Workshop scope (LSQCC)¶
Introduction
Quantum computing has the potential to elevate heterogeneous high-performance computing (HPC) to new levels, helping to address some of the main computational challenges currently faced by the industry, and enabling solutions to problems that are currently intractable for purely classical supercomputers. This paradigm shift necessitates the integration of quantum processing units (QPUs) alongside traditional computing architectures, such as CPUs, GPUs, and other specialized accelerators (e.g., AIUs). The emerging quantum-centric supercomputing (QCSC) model represents a crucial step toward achieving quantum advantage: the point at which quantum computers become the best solution for solving a given computational problem. Reaching quantum advantage will require collaboration between multiple industries to align efforts in hardware and software integration.
This workshop will provide a forum for researchers, industry professionals, and HPC practitioners to discuss and explore the latest developments in QCSC. We will examine state-of-the-art solutions used in heterogeneous computing today and investigate how QPUs can be seamlessly incorporated into existing HPC frameworks. The workshop will highlight how hybrid quantum-classical algorithms can leverage these architectures and pave the way for practical quantum advantage.
Background and Motivation
As quantum computing matures, integrating QPUs into high-performance computing environments has become a key challenge. While traditional HPC systems have well-established ecosystems—including optimized libraries, job schedulers, and performance monitoring tools—adapting these tools to accommodate quantum-classical hybrid workloads is needed for the next evolution of HPC to take place. The integration must ensure minimal disruption to existing infrastructures while maximizing performance gains. Several industries, including pharmaceuticals, materials science, finance, and AI, are beginning to explore quantum computing’s potential. However, the practical integration of these dissimilar resources requires efficient co-processing between quantum and classical hardware, necessitating advances in:
Hardware integration: developing interfaces that allow QPUs to efficiently communicate with CPUs/GPUs.
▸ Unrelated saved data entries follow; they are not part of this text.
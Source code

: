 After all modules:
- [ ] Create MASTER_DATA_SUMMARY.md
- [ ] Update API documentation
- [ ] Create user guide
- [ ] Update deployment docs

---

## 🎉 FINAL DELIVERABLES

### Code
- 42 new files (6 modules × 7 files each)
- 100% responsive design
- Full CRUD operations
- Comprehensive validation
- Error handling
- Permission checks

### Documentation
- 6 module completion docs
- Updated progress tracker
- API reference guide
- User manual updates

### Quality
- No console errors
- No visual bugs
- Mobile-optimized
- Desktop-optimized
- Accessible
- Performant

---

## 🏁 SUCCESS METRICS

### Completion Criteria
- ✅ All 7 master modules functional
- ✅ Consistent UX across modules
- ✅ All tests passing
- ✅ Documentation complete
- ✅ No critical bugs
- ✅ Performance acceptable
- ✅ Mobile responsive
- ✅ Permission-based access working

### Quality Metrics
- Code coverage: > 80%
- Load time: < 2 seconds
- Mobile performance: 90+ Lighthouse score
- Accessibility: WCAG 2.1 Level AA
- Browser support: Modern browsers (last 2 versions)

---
Software compatibility: ensuring that quantum software stacks interact seamlessly with HPC middleware and job schedulers.
Algorithm optimization: designing hybrid quantum-classical algorithms that take full advantage of QCSC architectures. This workshop will bring together experts from quantum computing, classical HPC, and software development to address these pressing issues.
Key Topics and Themes
This workshop will cover several key topics related to quantum-centric supercomputing, including:
- Heterogeneous HPC Architectures:
Integration of QPUs into multi-accelerator systems (CPUs, GPUs, AIUs, etc.).
Hardware and network requirements for efficient quantum-classical co-processing.
- Software and Middleware for QCSC:
Extending existing HPC tools (e.g., MPI, Slurm) to support quantum workloads.
Compiler and runtime considerations for hybrid quantum-classical execution.
- Hybrid Quantum-Classical Algorithms and Applications:
QCSC-enabled simulation techniques in physics, chemistry, and AI.
Benchmarks for evaluating hybrid workloads in QCSC environments.
- Industry and Research Collaboration:
Case studies of real-world QCSC implementations.
Standardization efforts for cross-platform quantum-HPC interoperability.
Target Audience
This workshop is designed for:
HPC and quantum computing researchers interested in co-designing quantum-classical architectures.
Industry professionals exploring practical quantum applications in HPC.
Software developers and system architects working on middleware and integration tools.
Students and early-career professionals looking to understand the emerging QCSC model.